[YOUR INSTRUCTIONS] Your answer should consist of every line from the records that holds the string "projects".
======== DATA FOR REVIEW
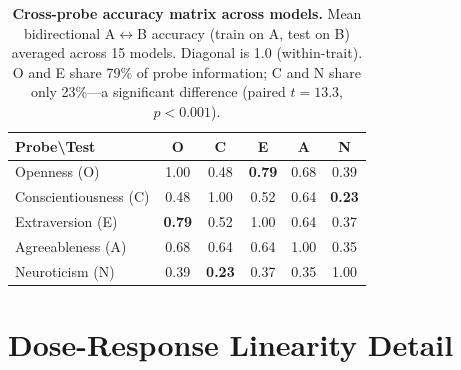 \documentclass{article}
\begin{document}
\begin{table}[h]
\caption{\textbf{Cross-probe accuracy matrix across models.} Mean bidirectional A$\leftrightarrow$B accuracy (train on A, test on B) averaged across 15 models. Diagonal is 1.0 (within-trait). O and E share 79\% of probe information; C and N share only 23\%---a significant difference (paired $t{=}13.3$, $p{<}0.001$).}
\label{tab:cross_probe}
\centering
\small
\begin{tabular}{lccccc}
\toprule
\textbf{Probe\textbackslash Test} & \textbf{O} & \textbf{C} & \textbf{E} & \textbf{A} & \textbf{N} \\
\midrule
Openness (O)         & 1.00 & 0.48 & \textbf{0.79} & 0.68 & 0.39 \\
Conscientiousness (C)& 0.48 & 1.00 & 0.52 & 0.64 & \textbf{0.23} \\
Extraversion (E)     & \textbf{0.79} & 0.52 & 1.00 & 0.64 & 0.37 \\
Agreeableness (A)    & 0.68 & 0.64 & 0.64 & 1.00 & 0.35 \\
Neuroticism (N)      & 0.39 & \textbf{0.23} & 0.37 & 0.35 & 1.00 \\
\bottomrule
\end{tabular}
\end{table}

\section{Dose-Response Linearity Detail}\label{app:linearity_detail}
\end{document}
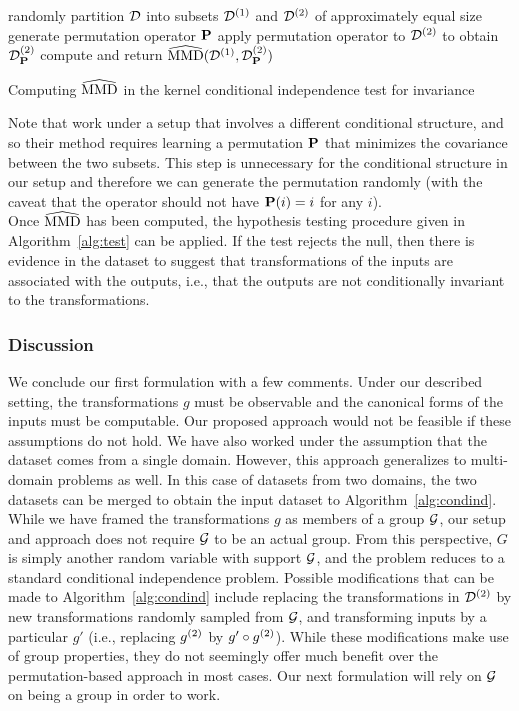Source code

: \begin{algorithm}[H]
\SetAlgoLined
{}
\BlankLine
randomly partition $\mathcal{D}$ into subsets $\mathcal{D}^{(1)}$ and $\mathcal{D}^{(2)}$ of approximately equal size\;
generate permutation operator $\mathbf{P}$\;
apply permutation operator to $\mathcal{D}^{(2)}$ to obtain $\mathcal{D}_{\mathbf{P}}^{(2)}$\;
compute and return $\widehat{\mathrm{MMD}}(\mathcal{D}^{(1)},\mathcal{D}_{\mathbf{P}}^{(2)})$\;
\caption{Computing $\widehat{\mathrm{MMD}}$ in the kernel conditional independence test for invariance}
\label{alg:condind}
\end{algorithm}
\vspace{1em}

Note that \textcite{Doran:2014} work under a setup that involves a different conditional structure, and so their method requires learning a permutation $\mathbf{P}$ that minimizes the covariance between the two subsets. This step is unnecessary for the conditional structure in our setup and therefore we can generate the permutation randomly (with the caveat that the operator should not have $\mathbf{P}(i)=i$ for any $i$).
\\

Once $\widehat{\mathrm{MMD}}$ has been computed, the hypothesis testing procedure given in Algorithm~\ref{alg:test} can be applied. If the test rejects the null, then there is evidence in the dataset to suggest that transformations of the inputs are associated with the outputs, i.e., that the outputs are not conditionally invariant to the transformations.

\subsubsection{Discussion}

We conclude our first formulation with a few comments. Under our described setting, the transformations $g$ must be observable and the canonical forms of the inputs must be computable. Our proposed approach would not be feasible if these assumptions do not hold. We have also worked under the assumption that the dataset comes from a single domain. However, this approach generalizes to multi-domain problems as well. In this case of datasets from two domains, the two datasets can be merged to obtain the input dataset to Algorithm~\ref{alg:condind}.
\\

While we have framed the transformations $g$ as members of a group $\mathcal{G}$, our setup and approach does not require $\mathcal{G}$ to be an actual group. From this perspective, $G$ is simply another random variable with support $\mathcal{G}$, and the problem reduces to a standard conditional independence problem. Possible modifications that can be made to Algorithm~\ref{alg:condind} include replacing the transformations in $\mathcal{D}^{(2)}$ by new transformations randomly sampled from $\mathcal{G}$, and transforming inputs by a particular $g'$ (i.e., replacing $g^{(2)}$ by $g'\circ g^{(2)}$). While these modifications make use of group properties, they do not seemingly offer much benefit over the permutation-based approach in most cases. Our next formulation will rely on $\mathcal{G}$ on being a group in order to work.


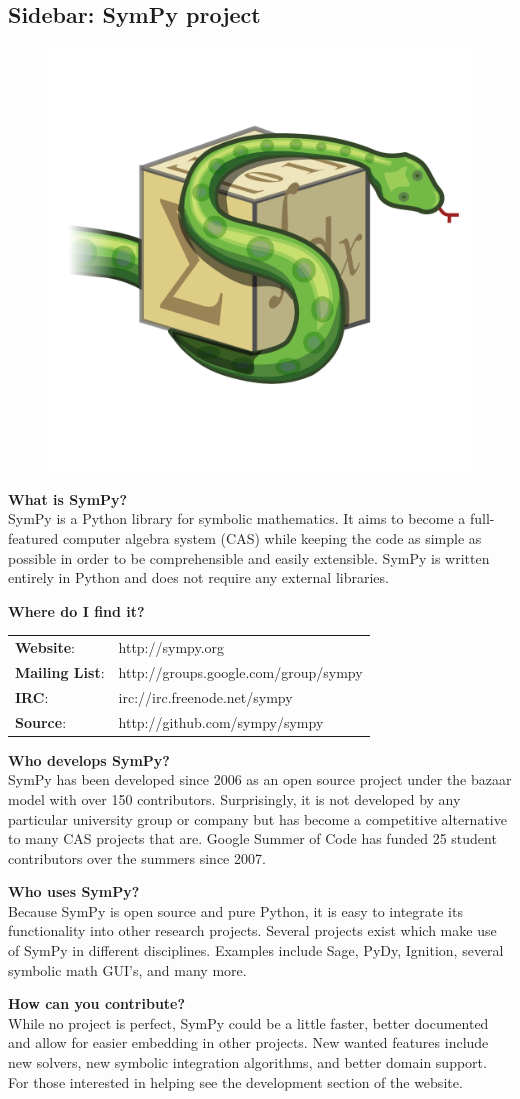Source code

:\subsection{Sidebar: SymPy project}
\begin{figure}[h]
\vspace{-0pt}
\centering
\includegraphics[width=.18\textwidth]{images/logo}
\vspace{-0pt}
\label{fig:}
\vspace{00pt}
\end{figure}

\begin{description}
\item {\bf What is SymPy?}\\
SymPy is a Python library for symbolic mathematics\cite{sympy}. 
It aims to become a
full-featured computer algebra system (CAS) while keeping the code as simple as
possible in order to be comprehensible and easily extensible. SymPy is written
entirely in Python and does not require any external libraries.
\item{\bf Where do I find it?}\\
\begin{tabular}{ll}
{\bf Website}: & http://sympy.org \\
{\bf Mailing List}: & http://groups.google.com/group/sympy \\
{\bf IRC}: & irc://irc.freenode.net/sympy \\
{\bf Source}: & http://github.com/sympy/sympy
\end{tabular}
\item {\bf Who develops SymPy?}\\
SymPy has been developed since 2006 as an open source project under the bazaar
model with over 150 contributors.  Surprisingly, it is not developed by any
particular university group or company but has become a competitive alternative
to many CAS projects that are.  Google Summer of Code has funded 25
student contributors over the summers since 2007.
\item{\bf Who uses SymPy?}\\
Because SymPy is open source and pure Python, it is easy to integrate its
functionality into other research projects. Several projects exist which make
use of SymPy in different disciplines. Examples include Sage, PyDy, Ignition,
several symbolic math GUI's, and many more.
\item{\bf How can you contribute?}\\
While no project is perfect, SymPy could be a little faster, better documented
and allow for easier embedding in other projects.  New wanted features
include new solvers, new symbolic integration algorithms, and better domain
support.  For those interested in helping see the development section of the
website.
\end{description}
================
[TASK RESPONSE]
to many CAS projects that are.  Google Summer of Code has funded 25
functionality into other research projects. Several projects exist which make
and allow for easier embedding in other projects.  New wanted features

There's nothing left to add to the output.